Closed SeitaroShinagawa closed 1 month ago

SeitaroShinagawa commented 1 month ago

Checklist

Describe the bug

I got an error message of TypeError.

Reproduction

I executed the following script in ipython. Note: This is from "An example to cauculate logits & ppl"

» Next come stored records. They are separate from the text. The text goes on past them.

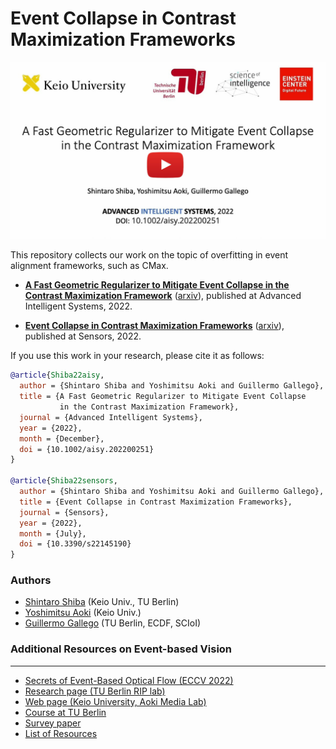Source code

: # Event Collapse in Contrast Maximization Frameworks

[![A Fast Geometric Regularizer to Mitigate Event Collapse in the Contrast Maximization Framework](docs/evcollapse_thumb_icon.jpg)](https://youtu.be/IwqA57yaBTo)

This repository collects our work on the topic of overfitting in event alignment frameworks, such as CMax.

* [**A Fast Geometric Regularizer to Mitigate Event Collapse in the Contrast Maximization Framework**](https://onlinelibrary.wiley.com/doi/10.1002/aisy.202200251) ([arxiv](https://arxiv.org/pdf/2212.07350)), published at Advanced Intelligent Systems, 2022.

* [**Event Collapse in Contrast Maximization Frameworks**](https://www.mdpi.com/1424-8220/22/14/5190) ([arxiv](https://arxiv.org/pdf/2207.04007)), published at Sensors, 2022.

If you use this work in your research, please cite it as follows:

```bibtex
@article{Shiba22aisy,
  author = {Shintaro Shiba and Yoshimitsu Aoki and Guillermo Gallego},  
  title = {A Fast Geometric Regularizer to Mitigate Event Collapse 
  		   in the Contrast Maximization Framework},
  journal = {Advanced Intelligent Systems},
  year = {2022},
  month = {December},
  doi = {10.1002/aisy.202200251}
}

@article{Shiba22sensors,
  author = {Shintaro Shiba and Yoshimitsu Aoki and Guillermo Gallego},  
  title = {Event Collapse in Contrast Maximization Frameworks},
  journal = {Sensors},
  year = {2022},
  month = {July},
  doi = {10.3390/s22145190}
}
```

### Authors
* [Shintaro Shiba](http://shibashintaro.com/) (Keio Univ., TU Berlin)
* [Yoshimitsu Aoki](https://aoki-medialab.jp/aokiyoshimitsu-en/) (Keio Univ.)
* [Guillermo Gallego](https://sites.google.com/view/guillermogallego) (TU Berlin, ECDF, SCIoI)

 
### Additional Resources on Event-based Vision
-------
* [Secrets of Event-Based Optical Flow (ECCV 2022)](https://github.com/tub-rip/event_based_optical_flow)
* [Research page (TU Berlin RIP lab)](https://sites.google.com/view/guillermogallego/research/event-based-vision)
* [Web page (Keio University, Aoki Media Lab)](https://aoki-medialab.jp/home-en/)
* [Course at TU Berlin](https://sites.google.com/view/guillermogallego/teaching/event-based-robot-vision)
* [Survey paper](http://rpg.ifi.uzh.ch/docs/EventVisionSurvey.pdf)
* [List of Resources](https://github.com/uzh-rpg/event-based_vision_resources)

from transformers import AutoTokenizer
from lmdeploy import pipeline
model_repoid_or_path='internlm/internlm2_5-7b-chat'
pipe = pipeline(model_repoid_or_path)
tokenizer = AutoTokenizer.from_pretrained(model_repoid_or_path, trust_remote_code=True)

# logits
messages = [
   {"role": "user", "content": "Hello, how are you?"},
]
input_ids = tokenizer.apply_chat_template(messages)
logits = pipe.get_logits(input_ids)

# ppl
ppl = pipe.get_ppl(input_ids)

Environment

Python: 3.10.12
LMDeploy: 0.6.0a0+edcdd8e (installed by `pip install -e .`)

Error traceback

---------------------------------------------------------------------------
TypeError                                 Traceback (most recent call last)
Cell In[1], line 15
     12 logits = pipe.get_logits(input_ids)
     14 # ppl
---> 15 ppl = pipe.get_ppl(input_ids)

File /home/lmdeploy/lmdeploy/serve/utils.py:250, in LogitsMixin.get_ppl(self, input_ids)
    248 loss_sum = torch.sum(all_loss_matrix * all_target_mask, dim=1)
    249 loss_avg = loss_sum / target_count
--> 250 loss_avg = loss_avg.cpu().numpy()
    251 return loss_avg

TypeError: Got unsupported ScalarType BFloat16

I confirmed this trouble was fixed by replacing loss_avg = loss_avg.cpu().numpy() with loss_avg = loss_avg.cpu().float().numpy()

I think it's just a small fix. I can create a PR if it would be preferable for the maintainers.

irexyc commented 1 month ago

It would be great if you could submit a PR to fix it.

The problem may because you used pytorch backend and it return bfloat16 tensor (turbomind backend will output float32 tensor). And I think it would be better to change this line to _logits = _logits.float().cpu()

SeitaroShinagawa commented 1 month ago

Thank you for your suggestion. I followed it and created the PR.